Residential neighborhood in Karachi, Pakistan

Jamshed Quarters is a residential neighborhood in the Karachi East district of Karachi, Pakistan. It is administered as part of Jamshed Town, which was disbanded in 2011 before being restored in early 2022. To the northwest is Liaquatabad Town across the Lyari River, while to the east is Gulshan Town and to the southeast is Korangi Town across the Malir River. Jamshed Town is bordered by Karachi Cantonment and Clifton Cantonment to the west.

== Demography ==
Several ethnic groups reside in Jamshed Quarters including Muhajirs, Sindhis, Punjabis, Saraikis, Pashtuns, Balochis, Memons, Bohras, Kutchi, Ismailis, with a minority but significant Christian population comprising various ethnicities. The former religious make-up of the population here included Muslims, Hindus, Christians, Parsis and Jews.

Jamshed Quarters has a big Imam Bargah and the Masjid Jamia Binoria.

== History ==
Jamshed Quarters was developed by Jamshed Nusserwanjee Mehta in 1922 and was named after him. In the same year 1922, he was elected president of the Karachi Municipality, an office he occupied till October 1932. He was born in 1886 in Karachi and died on 8 August 1952.
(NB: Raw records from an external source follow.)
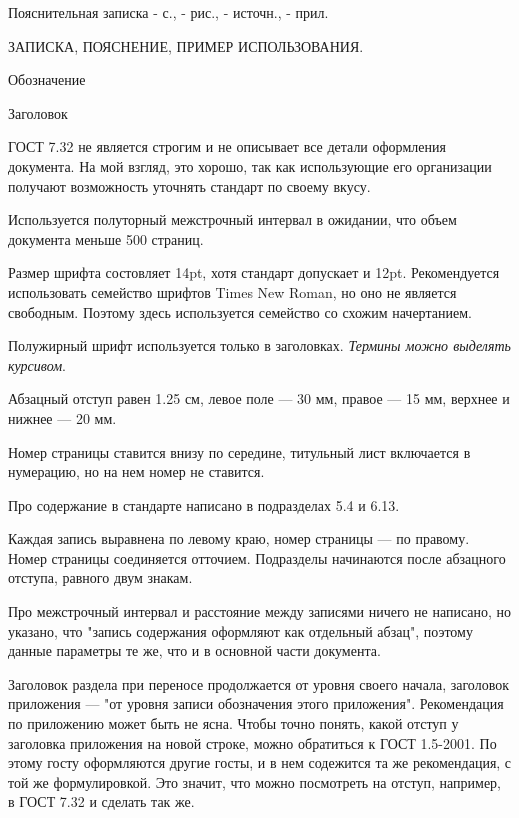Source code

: 






Пояснительная записка - с., - рис., - источн., - прил.

ЗАПИСКА, ПОЯСНЕНИЕ, ПРИМЕР ИСПОЛЬЗОВАНИЯ.




Обозначение

Заголовок


ГОСТ 7.32 не является строгим и не описывает все детали оформления документа.
На мой взгляд, это хорошо, так как использующие его организации получают
возможность уточнять стандарт по своему вкусу.

Используется полуторный межстрочный интервал в ожидании, что объем документа
меньше 500 страниц. 

Размер шрифта состовляет 14pt, хотя стандарт допускает и
12pt. Рекомендуется использовать семейство шрифтов Times New Roman, но оно не
является свободным. Поэтому здесь используется семейство со схожим начертанием.

Полужирный шрифт используется только в заголовках. \emph{Термины можно выделять
курсивом}.

Абзацный отступ равен 1.25 см, левое поле --- 30 мм, правое --- 15 мм, верхнее
и нижнее --- 20 мм.

Номер страницы ставится внизу по середине, титульный лист включается в нумерацию,
но на нем номер не ставится.



Про содержание в стандарте написано в подразделах 5.4 и 6.13.

Каждая запись выравнена по левому краю, номер страницы --- по правому. Номер
страницы соединяется отточием. Подразделы начинаются после абзацного отступа,
равного двум знакам.

Про межстрочный интервал и расстояние между записями ничего не написано, но
указано, что "запись содержания оформляют как отдельный абзац", поэтому данные
параметры те же, что и в основной части документа.

Заголовок раздела при переносе продолжается от уровня своего начала, заголовок
приложения --- "от уровня записи обозначения этого приложения". Рекомендация
по приложению может быть не ясна. Чтобы точно понять, какой отступ у заголовка
приложения на новой строке, можно обратиться к ГОСТ 1.5-2001. По этому госту
оформляются другие госты, и в нем содежится та же рекомендация, с той же
формулировкой. Это значит, что можно посмотреть на отступ, например, в ГОСТ
7.32 и сделать так же.


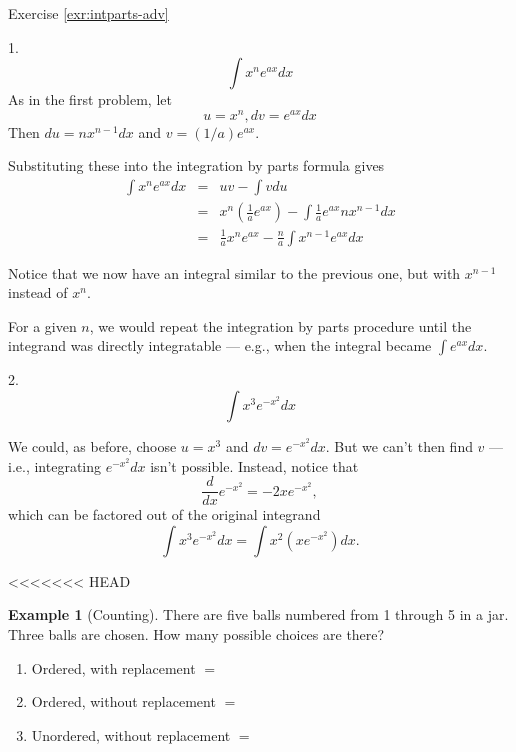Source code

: \documentclass[]{book}
\theoremstyle{definition}
\theoremstyle{definition}
\newtheorem{example}{Example}[chapter]
\theoremstyle{definition}
\theoremstyle{remark}
\begin{document}
Exercise \ref{exr:intparts-adv}

1. \[\int x^n e^{ax} dx\]
{}
As in the first problem, let
\[u=x^n, dv=e^{ax}dx\]
Then \(du=n x^{n-1}dx\) and \(v=(1/a)e^{ax}\).

Substituting these into the integration by parts formula gives
\begin{eqnarray}
            \int x^n e^{ax} dx &=& u v - \int v du\nonumber\\
            &=&x^n\left( \frac{1}{a}e^{ax}\right) - \int\frac{1}{a}e^{ax} n x^{n-1} dx\nonumber\\
            &=&\frac{1}{a}x^n e^{ax} - \frac{n}{a}\int x^{n-1}e^{ax}dx\nonumber
\end{eqnarray}

Notice that we now have an integral similar to the previous one, but with \(x^{n-1}\) instead of \(x^n\).

For a given \(n\), we would repeat the integration by parts procedure until the integrand was directly integratable --- e.g., when the integral became \(\int e^{ax}dx\).

2. \[\int x^3 e^{-x^2} dx\]

{}We could, as before, choose \(u=x^3\) and \(dv=e^{-x^2}dx\). But we can't then find \(v\) --- i.e., integrating \(e^{-x^2}dx\) isn't possible. Instead, notice that \[\frac{d}{dx}e^{-x^2} = -2xe^{-x^2},\] which can be factored out of the original integrand \[\int x^3 e^{-x^2} dx = \int x^2 (xe^{-x^2})dx.\]

<<<<<<< HEAD
\begin{example}[Counting]
\protect\hypertarget{exm:counting}{}{\label{exm:counting} {} }
There are five balls numbered from 1 through 5 in a jar. Three balls are chosen. How many possible choices are there?

\begin{enumerate}
\def\labelenumi{\arabic{enumi}.}
\item
  Ordered, with replacement \(=\)
\item
  Ordered, without replacement \(=\)
\item
  Unordered, without replacement \(=\)
\end{enumerate}
\end{example}
\end{document}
The federal government introduced local government reforms in the year 2000, which eliminated the previous third tier of government (administrative divisions) and raised the fourth tier (districts) to become the new third tier. The effect in Karachi was the dissolution of the former Karachi Division and the merger of its five districts into a new Karachi City-District with 26 autonomous constituent towns including Jamshed Town. As of the 2024 Pakistan General Elections, the PS-105 constituency is represented by Pakistan Peoples Party's Saeed Ghani.